Steam Head's main room contains public work tables, and is suited for groups of about a dozen people. The back of a space contains a 3D printer room, a media recording room, a tinker's kitchen, storage spaces, an outdoor balcony, and a resident room.

The space is equipped with equipment and materials suited to primary school classrooms including about a dozen sets of simple craft tools (scissors, saws, screwdrivers, measuring tapes, etc.), an electronics workbench, a screen printing station, power saws drills cutters, a projector, and printers. Member's also have access to additional equipment including 3D printers and a large scale drawing machine.

The core team (volunteers) meets monthly to discuss matters relevant to the space, like renovation projects and equipment purchases. There are multiple special interest groups, which meet more regularly and often spontaneously. The space is open every day, usually for 24 hours. Regular members can be thumbprinted for door access rights.

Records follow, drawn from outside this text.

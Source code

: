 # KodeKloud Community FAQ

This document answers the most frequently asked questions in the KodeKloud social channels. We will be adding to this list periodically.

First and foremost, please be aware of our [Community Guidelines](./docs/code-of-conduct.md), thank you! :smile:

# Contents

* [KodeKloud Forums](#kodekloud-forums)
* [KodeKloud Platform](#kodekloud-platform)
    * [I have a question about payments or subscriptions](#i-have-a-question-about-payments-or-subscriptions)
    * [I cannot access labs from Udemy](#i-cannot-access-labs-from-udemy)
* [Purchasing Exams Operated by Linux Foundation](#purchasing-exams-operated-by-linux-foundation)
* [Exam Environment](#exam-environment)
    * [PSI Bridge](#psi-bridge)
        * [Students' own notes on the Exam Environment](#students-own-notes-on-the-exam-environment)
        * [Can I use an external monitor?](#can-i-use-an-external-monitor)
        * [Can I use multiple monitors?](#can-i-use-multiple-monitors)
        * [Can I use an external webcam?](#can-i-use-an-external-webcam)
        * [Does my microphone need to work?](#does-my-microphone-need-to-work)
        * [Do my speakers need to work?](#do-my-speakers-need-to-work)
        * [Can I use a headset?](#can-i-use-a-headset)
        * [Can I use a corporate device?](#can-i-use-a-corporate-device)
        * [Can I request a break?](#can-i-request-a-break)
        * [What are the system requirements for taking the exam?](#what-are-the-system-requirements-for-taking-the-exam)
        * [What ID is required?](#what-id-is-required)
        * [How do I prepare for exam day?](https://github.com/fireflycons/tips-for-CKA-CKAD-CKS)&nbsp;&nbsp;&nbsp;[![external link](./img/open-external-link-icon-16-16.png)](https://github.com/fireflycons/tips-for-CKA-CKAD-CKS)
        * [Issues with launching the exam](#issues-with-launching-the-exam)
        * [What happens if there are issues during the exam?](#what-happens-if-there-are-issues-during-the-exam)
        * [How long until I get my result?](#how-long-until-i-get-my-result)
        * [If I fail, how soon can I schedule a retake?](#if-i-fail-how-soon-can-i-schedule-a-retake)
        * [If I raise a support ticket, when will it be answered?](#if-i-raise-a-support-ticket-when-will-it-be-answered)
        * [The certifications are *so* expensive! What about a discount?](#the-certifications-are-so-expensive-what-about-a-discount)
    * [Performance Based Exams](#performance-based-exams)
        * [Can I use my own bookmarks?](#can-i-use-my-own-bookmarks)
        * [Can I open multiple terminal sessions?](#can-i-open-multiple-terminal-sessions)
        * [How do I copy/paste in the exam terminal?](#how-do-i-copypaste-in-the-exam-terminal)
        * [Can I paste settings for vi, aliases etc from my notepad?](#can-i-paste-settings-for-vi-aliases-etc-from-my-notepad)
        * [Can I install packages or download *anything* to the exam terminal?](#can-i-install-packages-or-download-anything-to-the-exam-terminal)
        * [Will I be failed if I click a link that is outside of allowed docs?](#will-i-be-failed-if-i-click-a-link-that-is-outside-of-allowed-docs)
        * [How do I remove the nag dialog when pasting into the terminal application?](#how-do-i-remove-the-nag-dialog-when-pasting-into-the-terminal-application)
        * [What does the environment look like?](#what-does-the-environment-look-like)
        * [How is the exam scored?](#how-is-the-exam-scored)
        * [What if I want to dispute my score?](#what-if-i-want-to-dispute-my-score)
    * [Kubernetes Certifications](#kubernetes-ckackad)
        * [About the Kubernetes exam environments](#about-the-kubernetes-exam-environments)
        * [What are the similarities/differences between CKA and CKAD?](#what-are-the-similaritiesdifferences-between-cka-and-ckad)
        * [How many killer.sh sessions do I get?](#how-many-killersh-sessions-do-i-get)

The space is on the 2nd floor of an early 2000s Shenzhen building, formerly a commercial floor but now with several spaces converted to loft apartments.

Annual Programs 

Make Fashion Edu: partnering with the Make Fashion team to bring fashion tech initiatives to K-12 students
 Nanshan School Maker Faire: partnering with SAIS, Shenzhen American International School, "giving young makers a platform to express themselves"
 STEAM Summer Camp: partnering with Moralture to host an annual summer camp focusing on design thinking and making

Reoccurring Programs 

 School Volunteers: Steam Head accepts donations and sends volunteers to local migrant schools to bring STEAM education to students and training to teachers
 R.ED Resident Educator Program: Education community members are invited to stay in the Shenzhen space for 1 month residencies
 After School Classes: Steam Head partners with Moralture to bring workshops to K-8 students

Members of the space also participate in local Maker Faires by running workshops and tours, and also send representatives to maker events around the world including Brazil, the U.K., Germany, and Canada.

History 
Steam Head makerspace's founding members Benjamin James Simpson, Carrie Leung, Luke Henderson, and Emma Cheung have established the space as a makerspace for Educational R&D. As one of the first maker education spaces in Shenzhen, China, SteamHead found its roots in 2011, organizing free language lessons for manufacturing workers in China's Fujian and Guangdong provinces.

In 2014 Shenzhen the organization began offering science and technology lessons to migrant children. In 2015, they partnered with Litchee Lab to create educational programs and workshops. By 2017 SteamHead had relocated and started a makerspace in Shenzhen, China.